In the code I am working on, there are a lot of really small objects like:
class HasFieldLameSetter
{
public:
HasFieldLameSetter(field& p_):m(_p){}
void set(bool p2)
{
m.hasLame = p2;
}
field& m;
};
Having lots of small classes creates a hard-to-read and complicated “code pasta”. Sometimes, reading it is really really hard because I spend a lot of time jumping from file to file to find out that the class did something trivial like in the example setting bool to true. In addition, those objects are being passed around everywhere by “dependency injection” which makes reading it even more difficult.
How do I persuade the author of the code to write slightly bigger objects?

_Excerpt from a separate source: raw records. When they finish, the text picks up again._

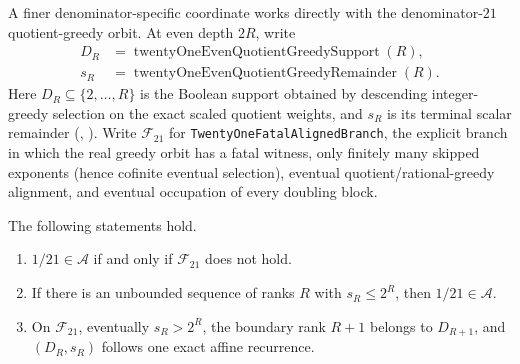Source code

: \documentclass[11pt]{article}
\newcommand{\Ach}{\mathcal A}
\begin{document}
A finer denominator-specific coordinate works directly with the
denominator-$21$ quotient-greedy orbit.
At even depth $2R$, write
\[
 \begin{aligned}
 D_R&=\operatorname{twentyOneEvenQuotientGreedySupport}(R),\\
 s_R&=\operatorname{twentyOneEvenQuotientGreedyRemainder}(R).
 \end{aligned}
\]
Here $D_R\subseteq\{2,\ldots,R\}$ is the Boolean support obtained by descending
integer-greedy selection on the exact scaled quotient weights, and $s_R$ is its
terminal scalar remainder
(,
).
Write $\mathcal F_{21}$ for \texttt{TwentyOneFatalAlignedBranch}, the explicit
branch in which the real greedy orbit has a fatal witness, only finitely many
skipped exponents (hence cofinite eventual selection), eventual
quotient/rational-greedy alignment, and eventual occupation of every doubling
block.

\begin{theorem}
\label{res:one-over-twenty-one-frontier}
The following statements hold.
\begin{enumerate}
\item $1/21\in\Ach$ if and only if $\mathcal F_{21}$ does not hold.
\item If there is an unbounded sequence of ranks $R$ with $s_R\le 2^R$,
  then $1/21\in\Ach$.
\item On $\mathcal F_{21}$, eventually $s_R>2^R$, the boundary rank $R+1$
  belongs to $D_{R+1}$, and $(D_R,s_R)$ follows one exact affine recurrence.
\end{enumerate}
\end{theorem}
\end{document}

In my opinion too many small objects is just a nightmare for programmers. Am I missing something, or is there a mistake in my thinking? I would be happy to read any papers that might change my point of view.
4
Could I agree with it? Not often.
It is universally excepted best practice that an object have one, and only one responsibility to change (Single Responsibility Principle). For something like this, the code very likely needs to be very granular in order to compose these little teeny objects into more meaningful things.
It is also very common in older C++ and Java where the tiny objects are essentially functors/delegates/function objects, but the language does not support nice syntax to cut down on this sort of boilerplate.
A bunch of tiny objects can get over-engineered or “too” abstracted, but it’s not a nightmare and occasionally necessary. I’d rather have too small objects than too large any day.